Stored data
···
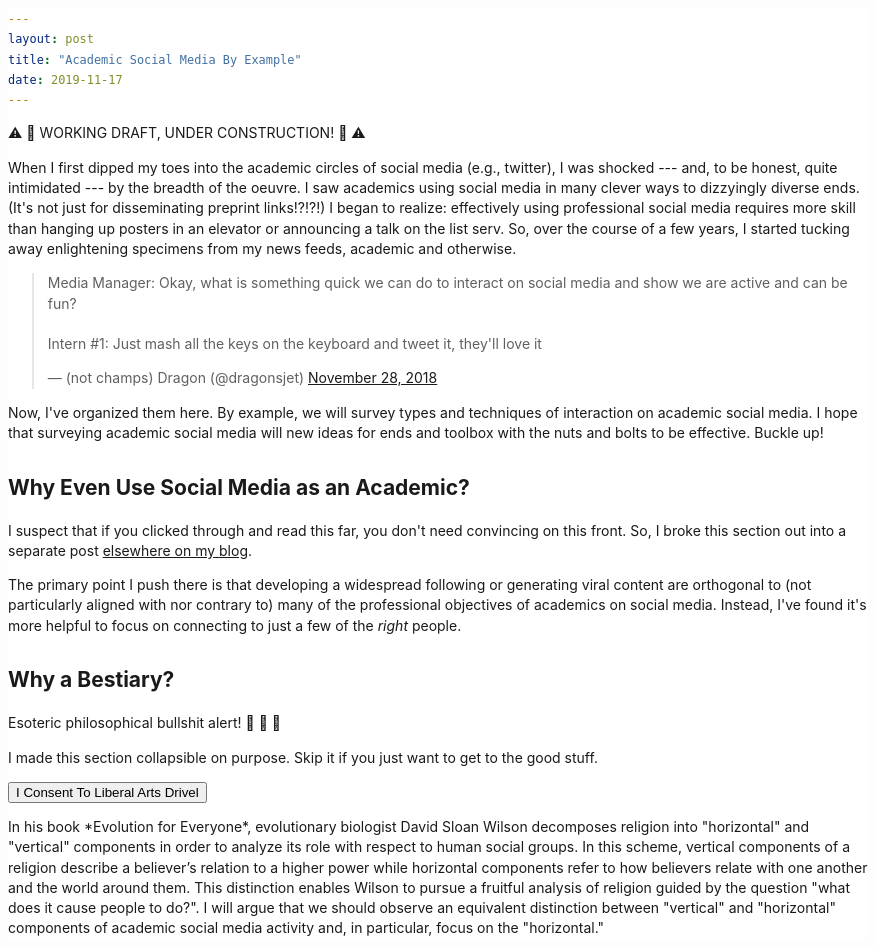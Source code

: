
 ```yaml
---
layout: post
title: "Academic Social Media By Example"
date: 2019-11-17
---
```


:warning: :construction: WORKING DRAFT, UNDER CONSTRUCTION!  :construction: :warning:

When I first dipped my toes into the academic circles of social media (e.g., twitter), I was shocked --- and, to be honest, quite intimidated --- by the breadth of the oeuvre.
I saw academics using social media in many clever ways to dizzyingly diverse ends.
(It's not just for disseminating preprint links!?!?!)
I began to realize: effectively using professional social media requires more skill than hanging up posters in an elevator or announcing a talk on the list serv.
So, over the course of a few years, I started tucking away enlightening specimens from my news feeds, academic and otherwise.

<blockquote class="twitter-tweet" data-lang="en"><p lang="en" dir="ltr">Media Manager: Okay, what is something quick we can do to interact on social media and show we are active and can be fun?<br><br>Intern #1: Just mash all the keys on the keyboard and tweet it, they&#39;ll love it</p>&mdash; (not champs) Dragon (@dragonsjet) <a href="https://twitter.com/dragonsjet/status/1067830411869380608?ref_src=twsrc%5Etfw">November 28, 2018</a></blockquote>
<script async src="https://platform.twitter.com/widgets.js" charset="utf-8"></script>

Now, I've organized them here.
By example, we will survey types and techniques of interaction on academic social media.
I hope that surveying academic social media will new ideas for ends and toolbox with the nuts and bolts to be effective.
Buckle up!

## Why Even Use Social Media as an Academic?

I suspect that if you clicked through and read this far, you don't need convincing on this front.
So, I broke this section out into a separate post [elsewhere on my blog](/2019/11/16/why-tweet.html).

The primary point I push there is that developing a widespread following or generating viral content are orthogonal to (not particularly aligned with nor contrary to) many of the professional objectives of academics on social media.
Instead, I've found it's more helpful to focus on connecting to just a few of the *right* people.

## Why a Bestiary?

Esoteric philosophical bullshit alert! :rotating_light: :poop: :rotating_light:

I made this section collapsible on purpose.
Skip it if you just want to get to the good stuff.

<button class="collapsible" id="drivel">I Consent To Liberal Arts Drivel</button>
<div class="content" id="driveldata" markdown="1">
In his book *Evolution for Everyone*, evolutionary biologist David Sloan Wilson decomposes religion into "horizontal" and "vertical" components in order to analyze its role with respect to human social groups.
In this scheme, vertical components of a religion describe a believer’s relation to a higher power while horizontal components refer to how believers relate with one another and the world around them.
This distinction enables Wilson to pursue a fruitful analysis of religion guided by the question "what does it cause people to do?".
I will argue that we should observe an equivalent distinction between "vertical" and "horizontal" components of academic social media activity and, in particular, focus on the "horizontal."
···
DESCRIPTION OF THE TASK:
Each line above must be repeated exactly in the answer, with pictures omitted.

ANSWER:
Source code

:
 ```yaml
---
layout: post
title: "Academic Social Media By Example"
date: 2019-11-17
---
```


:warning: :construction: WORKING DRAFT, UNDER CONSTRUCTION!  :construction: :warning:

When I first dipped my toes into the academic circles of social media (e.g., twitter), I was shocked --- and, to be honest, quite intimidated --- by the breadth of the oeuvre.
I saw academics using social media in many clever ways to dizzyingly diverse ends.
(It's not just for disseminating preprint links!?!?!)
I began to realize: effectively using professional social media requires more skill than hanging up posters in an elevator or announcing a talk on the list serv.
So, over the course of a few years, I started tucking away enlightening specimens from my news feeds, academic and otherwise.

<blockquote class="twitter-tweet" data-lang="en"><p lang="en" dir="ltr">Media Manager: Okay, what is something quick we can do to interact on social media and show we are active and can be fun?<br><br>Intern #1: Just mash all the keys on the keyboard and tweet it, they&#39;ll love it</p>&mdash; (not champs) Dragon (@dragonsjet) <a href="https://twitter.com/dragonsjet/status/1067830411869380608?ref_src=twsrc%5Etfw">November 28, 2018</a></blockquote>
<script async src="https://platform.twitter.com/widgets.js" charset="utf-8"></script>

Now, I've organized them here.
By example, we will survey types and techniques of interaction on academic social media.
I hope that surveying academic social media will new ideas for ends and toolbox with the nuts and bolts to be effective.
Buckle up!

## Why Even Use Social Media as an Academic?

I suspect that if you clicked through and read this far, you don't need convincing on this front.
So, I broke this section out into a separate post [elsewhere on my blog](/2019/11/16/why-tweet.html).

The primary point I push there is that developing a widespread following or generating viral content are orthogonal to (not particularly aligned with nor contrary to) many of the professional objectives of academics on social media.
Instead, I've found it's more helpful to focus on connecting to just a few of the *right* people.

## Why a Bestiary?

Esoteric philosophical bullshit alert! :rotating_light: :poop: :rotating_light:

I made this section collapsible on purpose.
Skip it if you just want to get to the good stuff.

<button class="collapsible" id="drivel">I Consent To Liberal Arts Drivel</button>
<div class="content" id="driveldata" markdown="1">
In his book *Evolution for Everyone*, evolutionary biologist David Sloan Wilson decomposes religion into "horizontal" and "vertical" components in order to analyze its role with respect to human social groups.
In this scheme, vertical components of a religion describe a believer’s relation to a higher power while horizontal components refer to how believers relate with one another and the world around them.
This distinction enables Wilson to pursue a fruitful analysis of religion guided by the question "what does it cause people to do?".
I will argue that we should observe an equivalent distinction between "vertical" and "horizontal" components of academic social media activity and, in particular, focus on the "horizontal."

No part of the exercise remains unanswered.